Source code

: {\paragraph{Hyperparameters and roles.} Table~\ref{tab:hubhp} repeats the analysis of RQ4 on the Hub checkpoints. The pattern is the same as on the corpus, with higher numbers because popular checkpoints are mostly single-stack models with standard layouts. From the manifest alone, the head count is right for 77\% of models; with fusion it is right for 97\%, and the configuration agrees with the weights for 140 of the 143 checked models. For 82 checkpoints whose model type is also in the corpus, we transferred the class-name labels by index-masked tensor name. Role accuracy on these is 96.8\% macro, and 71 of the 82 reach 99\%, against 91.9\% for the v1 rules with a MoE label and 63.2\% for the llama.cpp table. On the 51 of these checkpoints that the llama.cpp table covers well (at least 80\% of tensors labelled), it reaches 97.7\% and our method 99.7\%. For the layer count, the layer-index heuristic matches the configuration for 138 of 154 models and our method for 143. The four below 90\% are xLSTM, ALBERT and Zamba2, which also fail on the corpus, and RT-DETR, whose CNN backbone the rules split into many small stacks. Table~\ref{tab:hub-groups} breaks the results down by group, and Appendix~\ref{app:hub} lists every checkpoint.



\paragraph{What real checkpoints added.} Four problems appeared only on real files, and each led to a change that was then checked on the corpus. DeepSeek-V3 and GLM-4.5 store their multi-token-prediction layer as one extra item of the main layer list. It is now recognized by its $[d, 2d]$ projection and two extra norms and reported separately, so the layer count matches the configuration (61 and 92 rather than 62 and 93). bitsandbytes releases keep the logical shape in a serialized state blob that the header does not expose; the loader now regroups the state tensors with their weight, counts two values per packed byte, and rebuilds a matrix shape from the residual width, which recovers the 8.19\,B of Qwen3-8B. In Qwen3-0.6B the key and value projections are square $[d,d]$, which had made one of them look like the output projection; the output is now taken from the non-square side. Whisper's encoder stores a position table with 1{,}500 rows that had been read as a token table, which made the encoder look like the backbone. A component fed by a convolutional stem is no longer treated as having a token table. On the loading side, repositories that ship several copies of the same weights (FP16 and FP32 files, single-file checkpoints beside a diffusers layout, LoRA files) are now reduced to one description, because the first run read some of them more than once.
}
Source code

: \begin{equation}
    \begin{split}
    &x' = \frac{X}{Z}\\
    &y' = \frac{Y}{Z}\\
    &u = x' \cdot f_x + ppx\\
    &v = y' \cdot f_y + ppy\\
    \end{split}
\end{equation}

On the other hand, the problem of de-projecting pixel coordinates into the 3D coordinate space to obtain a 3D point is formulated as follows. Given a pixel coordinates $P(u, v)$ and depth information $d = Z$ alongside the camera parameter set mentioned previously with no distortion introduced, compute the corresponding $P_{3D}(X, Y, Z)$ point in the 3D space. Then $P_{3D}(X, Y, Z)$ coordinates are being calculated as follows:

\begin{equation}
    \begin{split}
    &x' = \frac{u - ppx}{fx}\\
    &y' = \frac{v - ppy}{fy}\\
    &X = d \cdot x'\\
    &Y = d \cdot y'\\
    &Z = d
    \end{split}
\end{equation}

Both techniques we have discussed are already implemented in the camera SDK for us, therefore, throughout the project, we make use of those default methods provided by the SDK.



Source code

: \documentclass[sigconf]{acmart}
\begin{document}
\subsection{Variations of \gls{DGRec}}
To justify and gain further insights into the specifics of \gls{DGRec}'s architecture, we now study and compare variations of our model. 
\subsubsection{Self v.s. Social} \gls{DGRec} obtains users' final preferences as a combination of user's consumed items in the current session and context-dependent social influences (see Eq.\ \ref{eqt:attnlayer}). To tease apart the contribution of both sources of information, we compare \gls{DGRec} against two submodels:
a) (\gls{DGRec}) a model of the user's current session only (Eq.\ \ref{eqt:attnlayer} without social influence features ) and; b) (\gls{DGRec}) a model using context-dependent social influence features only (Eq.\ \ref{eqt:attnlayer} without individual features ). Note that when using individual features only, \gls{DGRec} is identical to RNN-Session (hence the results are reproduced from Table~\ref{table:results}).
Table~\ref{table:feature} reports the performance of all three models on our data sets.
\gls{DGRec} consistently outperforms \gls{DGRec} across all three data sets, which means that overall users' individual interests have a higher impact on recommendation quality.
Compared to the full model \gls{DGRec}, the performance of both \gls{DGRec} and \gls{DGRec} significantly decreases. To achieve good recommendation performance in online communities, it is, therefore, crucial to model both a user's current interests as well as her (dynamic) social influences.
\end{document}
-------------------------
» Problem to solve:
Repeat the material in full, exactly as written.

» Your response:
Source code

: {\paragraph{Hyperparameters and roles.} Table~\ref{tab:hubhp} repeats the analysis of RQ4 on the Hub checkpoints. The pattern is the same as on the corpus, with higher numbers because popular checkpoints are mostly single-stack models with standard layouts. From the manifest alone, the head count is right for 77\% of models; with fusion it is right for 97\%, and the configuration agrees with the weights for 140 of the 143 checked models. For 82 checkpoints whose model type is also in the corpus, we transferred the class-name labels by index-masked tensor name. Role accuracy on these is 96.8\% macro, and 71 of the 82 reach 99\%, against 91.9\% for the v1 rules with a MoE label and 63.2\% for the llama.cpp table. On the 51 of these checkpoints that the llama.cpp table covers well (at least 80\% of tensors labelled), it reaches 97.7\% and our method 99.7\%. For the layer count, the layer-index heuristic matches the configuration for 138 of 154 models and our method for 143. The four below 90\% are xLSTM, ALBERT and Zamba2, which also fail on the corpus, and RT-DETR, whose CNN backbone the rules split into many small stacks. Table~\ref{tab:hub-groups} breaks the results down by group, and Appendix~\ref{app:hub} lists every checkpoint.



\paragraph{What real checkpoints added.} Four problems appeared only on real files, and each led to a change that was then checked on the corpus. DeepSeek-V3 and GLM-4.5 store their multi-token-prediction layer as one extra item of the main layer list. It is now recognized by its $[d, 2d]$ projection and two extra norms and reported separately, so the layer count matches the configuration (61 and 92 rather than 62 and 93). bitsandbytes releases keep the logical shape in a serialized state blob that the header does not expose; the loader now regroups the state tensors with their weight, counts two values per packed byte, and rebuilds a matrix shape from the residual width, which recovers the 8.19\,B of Qwen3-8B. In Qwen3-0.6B the key and value projections are square $[d,d]$, which had made one of them look like the output projection; the output is now taken from the non-square side. Whisper's encoder stores a position table with 1{,}500 rows that had been read as a token table, which made the encoder look like the backbone. A component fed by a convolutional stem is no longer treated as having a token table. On the loading side, repositories that ship several copies of the same weights (FP16 and FP32 files, single-file checkpoints beside a diffusers layout, LoRA files) are now reduced to one description, because the first run read some of them more than once.
}
Source code

: \begin{equation}
    \begin{split}
    &x' = \frac{X}{Z}\\
    &y' = \frac{Y}{Z}\\
    &u = x' \cdot f_x + ppx\\
    &v = y' \cdot f_y + ppy\\
    \end{split}
\end{equation}

On the other hand, the problem of de-projecting pixel coordinates into the 3D coordinate space to obtain a 3D point is formulated as follows. Given a pixel coordinates $P(u, v)$ and depth information $d = Z$ alongside the camera parameter set mentioned previously with no distortion introduced, compute the corresponding $P_{3D}(X, Y, Z)$ point in the 3D space. Then $P_{3D}(X, Y, Z)$ coordinates are being calculated as follows:

\begin{equation}
    \begin{split}
    &x' = \frac{u - ppx}{fx}\\
    &y' = \frac{v - ppy}{fy}\\
    &X = d \cdot x'\\
    &Y = d \cdot y'\\
    &Z = d
    \end{split}
\end{equation}

Both techniques we have discussed are already implemented in the camera SDK for us, therefore, throughout the project, we make use of those default methods provided by the SDK.



Source code

: \documentclass[sigconf]{acmart}
\begin{document}
\subsection{Variations of \gls{DGRec}}
To justify and gain further insights into the specifics of \gls{DGRec}'s architecture, we now study and compare variations of our model. 
\subsubsection{Self v.s. Social} \gls{DGRec} obtains users' final preferences as a combination of user's consumed items in the current session and context-dependent social influences (see Eq.\ \ref{eqt:attnlayer}). To tease apart the contribution of both sources of information, we compare \gls{DGRec} against two submodels:
a) (\gls{DGRec}) a model of the user's current session only (Eq.\ \ref{eqt:attnlayer} without social influence features ) and; b) (\gls{DGRec}) a model using context-dependent social influence features only (Eq.\ \ref{eqt:attnlayer} without individual features ). Note that when using individual features only, \gls{DGRec} is identical to RNN-Session (hence the results are reproduced from Table~\ref{table:results}).
Table~\ref{table:feature} reports the performance of all three models on our data sets.
\gls{DGRec} consistently outperforms \gls{DGRec} across all three data sets, which means that overall users' individual interests have a higher impact on recommendation quality.
Compared to the full model \gls{DGRec}, the performance of both \gls{DGRec} and \gls{DGRec} significantly decreases. To achieve good recommendation performance in online communities, it is, therefore, crucial to model both a user's current interests as well as her (dynamic) social influences.
\end{document}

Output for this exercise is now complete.